A family group conference is an inclusive process where everyone, including disconnected relatives & kin-like family, are invited to develop a safety or permanency plan for the benefit of a child at risk/involved with Child Intervention Services. Understanding Historic Trauma & how facilitators can incorporate a circle process for Aboriginal families and other marginalized populations to begin a process of recovery and stop the cycle of violence is a central feature. This training offers experiential learning, role plays, and an opportunity for candidates to be supported in the design and facilitation of a Talking Circle or Family Group Conference where families feel engaged & empowered.
Facilitating Restorative Justice Conferences
2 Day International Institute for Restorative Practices Certificate Training
Learn how to facilitate restorative conferences for youth involved in the criminal justice system and school based conflicts — structured meetings that bring together everyone affected by an incident of wrongdoing or conflict to discuss how they have been affected and decide how to repair the harm. This training is valuable for school educators, police, youth care workers in a group home or correctional setting, social workers, youth justice committees, crown prosecutors, and probation.
· give crime victims a chance to express their feelings directly to offenders, supported by family and friends
· let the person causing harm hear directly from the people they’ve affected
· truly resolve conflicts
· empower persons causing harm to take responsibility for their actions
· hold offenders accountable
· provide opportunities to decide how to repair harm
· provide an opportunity for healing for victims, offenders and their communities of care
· work toward reintegrating persons causing harm back into their community
· break cycles of misbehavior and disruptionFocus
· how to prepare for and facilitate a restorative conference
· using the restorative conferencing script & role of an Elder/Pastor
· do’s and don’ts for facilitators
· sociological and psychological foundations of restorative conferencing
· dynamics of victimization
- differences between restorative and punitive approaches to discipline
Training can be applied towards a graduate certificate or degree in Restorative Practices offered by the International Institute for Restorative Practices Graduate Program.

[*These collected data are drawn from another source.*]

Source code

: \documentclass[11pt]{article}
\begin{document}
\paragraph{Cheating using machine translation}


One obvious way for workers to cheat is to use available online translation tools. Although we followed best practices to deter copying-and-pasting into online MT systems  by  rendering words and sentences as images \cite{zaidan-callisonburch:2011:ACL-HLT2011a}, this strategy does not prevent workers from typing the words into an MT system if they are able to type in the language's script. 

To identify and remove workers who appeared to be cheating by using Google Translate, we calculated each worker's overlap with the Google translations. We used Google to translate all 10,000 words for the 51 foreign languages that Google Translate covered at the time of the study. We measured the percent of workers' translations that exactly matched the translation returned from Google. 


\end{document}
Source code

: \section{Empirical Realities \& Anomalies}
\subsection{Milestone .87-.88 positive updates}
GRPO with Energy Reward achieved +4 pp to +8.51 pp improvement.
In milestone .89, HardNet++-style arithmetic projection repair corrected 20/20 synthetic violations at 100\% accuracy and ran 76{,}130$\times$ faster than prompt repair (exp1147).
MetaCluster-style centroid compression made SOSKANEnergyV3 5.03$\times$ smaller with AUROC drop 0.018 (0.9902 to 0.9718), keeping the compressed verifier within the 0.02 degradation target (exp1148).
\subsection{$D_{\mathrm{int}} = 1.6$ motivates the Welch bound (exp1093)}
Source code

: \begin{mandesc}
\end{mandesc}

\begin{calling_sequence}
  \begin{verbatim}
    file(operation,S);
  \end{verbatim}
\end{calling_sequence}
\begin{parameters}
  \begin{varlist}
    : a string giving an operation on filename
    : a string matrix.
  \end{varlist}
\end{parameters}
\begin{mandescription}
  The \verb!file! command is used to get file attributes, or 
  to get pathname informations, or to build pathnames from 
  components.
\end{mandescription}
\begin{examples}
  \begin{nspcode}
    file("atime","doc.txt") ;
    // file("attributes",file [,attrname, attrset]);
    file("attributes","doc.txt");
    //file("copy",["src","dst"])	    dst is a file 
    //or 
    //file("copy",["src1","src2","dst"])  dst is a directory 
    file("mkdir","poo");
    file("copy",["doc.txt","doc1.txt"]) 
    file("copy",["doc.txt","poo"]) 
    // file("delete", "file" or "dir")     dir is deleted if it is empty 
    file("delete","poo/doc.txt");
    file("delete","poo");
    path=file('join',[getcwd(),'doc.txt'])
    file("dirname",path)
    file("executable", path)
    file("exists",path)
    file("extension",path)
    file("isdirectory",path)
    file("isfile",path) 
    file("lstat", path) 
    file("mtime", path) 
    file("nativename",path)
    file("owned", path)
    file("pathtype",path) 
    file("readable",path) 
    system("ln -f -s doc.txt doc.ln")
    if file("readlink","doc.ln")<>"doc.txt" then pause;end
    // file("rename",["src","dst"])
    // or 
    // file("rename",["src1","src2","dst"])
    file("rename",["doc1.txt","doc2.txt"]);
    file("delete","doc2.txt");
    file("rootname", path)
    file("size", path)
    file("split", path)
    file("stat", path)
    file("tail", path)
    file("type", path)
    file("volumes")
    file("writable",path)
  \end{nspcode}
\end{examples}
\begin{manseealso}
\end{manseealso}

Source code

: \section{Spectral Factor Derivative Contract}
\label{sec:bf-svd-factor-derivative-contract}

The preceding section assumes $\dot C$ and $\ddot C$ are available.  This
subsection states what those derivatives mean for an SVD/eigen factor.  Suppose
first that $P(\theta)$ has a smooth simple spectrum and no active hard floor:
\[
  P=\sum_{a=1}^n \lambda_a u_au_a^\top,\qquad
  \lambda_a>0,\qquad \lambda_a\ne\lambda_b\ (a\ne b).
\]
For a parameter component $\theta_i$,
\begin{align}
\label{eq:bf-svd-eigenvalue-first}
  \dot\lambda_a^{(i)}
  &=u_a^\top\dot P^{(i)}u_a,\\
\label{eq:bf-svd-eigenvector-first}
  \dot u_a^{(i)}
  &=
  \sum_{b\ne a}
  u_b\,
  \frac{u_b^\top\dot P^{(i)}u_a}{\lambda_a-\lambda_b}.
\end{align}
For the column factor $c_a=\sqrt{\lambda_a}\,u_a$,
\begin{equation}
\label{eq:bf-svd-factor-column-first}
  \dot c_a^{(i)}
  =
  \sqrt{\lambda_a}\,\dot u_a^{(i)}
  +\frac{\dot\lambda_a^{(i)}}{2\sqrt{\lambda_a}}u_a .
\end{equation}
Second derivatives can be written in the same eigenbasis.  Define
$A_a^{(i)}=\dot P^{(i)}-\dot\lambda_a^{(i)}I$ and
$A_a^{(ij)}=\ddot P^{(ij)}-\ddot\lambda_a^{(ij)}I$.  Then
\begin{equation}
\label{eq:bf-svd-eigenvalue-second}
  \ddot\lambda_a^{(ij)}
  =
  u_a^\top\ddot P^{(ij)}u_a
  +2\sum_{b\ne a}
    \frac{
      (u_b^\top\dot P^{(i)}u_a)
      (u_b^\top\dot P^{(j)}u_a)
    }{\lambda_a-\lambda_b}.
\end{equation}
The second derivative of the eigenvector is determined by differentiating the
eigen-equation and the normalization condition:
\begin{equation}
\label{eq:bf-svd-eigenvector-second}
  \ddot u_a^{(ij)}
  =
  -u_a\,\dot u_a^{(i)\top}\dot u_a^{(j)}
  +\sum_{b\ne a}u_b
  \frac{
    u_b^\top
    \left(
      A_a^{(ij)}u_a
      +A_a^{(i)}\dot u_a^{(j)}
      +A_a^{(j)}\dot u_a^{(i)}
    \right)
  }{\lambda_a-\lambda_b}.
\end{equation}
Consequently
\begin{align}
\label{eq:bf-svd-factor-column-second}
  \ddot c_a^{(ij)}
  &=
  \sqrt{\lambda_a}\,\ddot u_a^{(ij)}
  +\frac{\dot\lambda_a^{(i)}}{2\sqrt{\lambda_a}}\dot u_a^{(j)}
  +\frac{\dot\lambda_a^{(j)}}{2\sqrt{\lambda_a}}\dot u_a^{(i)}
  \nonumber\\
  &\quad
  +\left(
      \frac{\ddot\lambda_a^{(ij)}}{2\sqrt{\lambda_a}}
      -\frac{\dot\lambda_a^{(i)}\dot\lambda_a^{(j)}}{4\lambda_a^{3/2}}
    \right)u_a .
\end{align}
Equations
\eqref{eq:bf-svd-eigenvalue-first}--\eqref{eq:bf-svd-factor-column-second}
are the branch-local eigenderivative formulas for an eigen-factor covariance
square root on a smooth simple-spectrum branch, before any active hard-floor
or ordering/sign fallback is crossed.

Developing A Restorative Practice Framework & Effective use of Circles
Aboriginal Awareness Stream
2 Day Certificate Training
How can we effectively address the transmission of violence linked to the experience of residential school and colonization to advance the process of Canadian reconciliation?
As a way of thinking and being, restorative practice provides a construct for building community and strengthening families. The notion of working restoratively, a relationship based approach, offers a powerful model for reconciliation and self-determination for historically oppressed populations.
Interactive experiences will bring you to a full understanding of the fundamental unifying premise of restorative practice—where people are happier, more cooperative and productive, and more likely to make positive changes in their lives when those in positions of authority do things with them, rather than to or for them. Participants will come away with an understanding of restorative principles, a framework for incorporating community values (traditional ways of knowing) into action, and practical tools you can apply immediately in your workplace, family or community setting. It is not meant to replace what is deemed effective, but rather to enhance it.
Training is designed to challenge our assumptions and build on the collective wisdom of everyone present. Core components will include an understanding of historic trauma, the impact, effective ways to re-build trust and restore a climate of respect, where people feel connected, supported, and communities are thriving. Participants will explore Aboriginal worldview and experience the power of Circles for creating a positive social climate, as a prevention model.
As an intervention, Circles can be effective when challenging behaviour or responding to wrongdoing by promoting relational accountability, learning and growth. A restorative response to wrongdoing focuses on repairing the harm by restoring the relationship among persons impacted. The aim is to successfully reintegrate an individual engaged in hurtful/harmful behaviour to be a contributing member of their family, community, workplace, and the larger society or nation.
Participants will learn practical strategies to build strong, healthy relationships with students, families, clients, members, employees and colleagues; and can be applied to facilitate a whole system change. Training can be applied towards a graduate certificate or degree in Restorative Practices offered by the International Institute for Restorative Practices Graduate Program.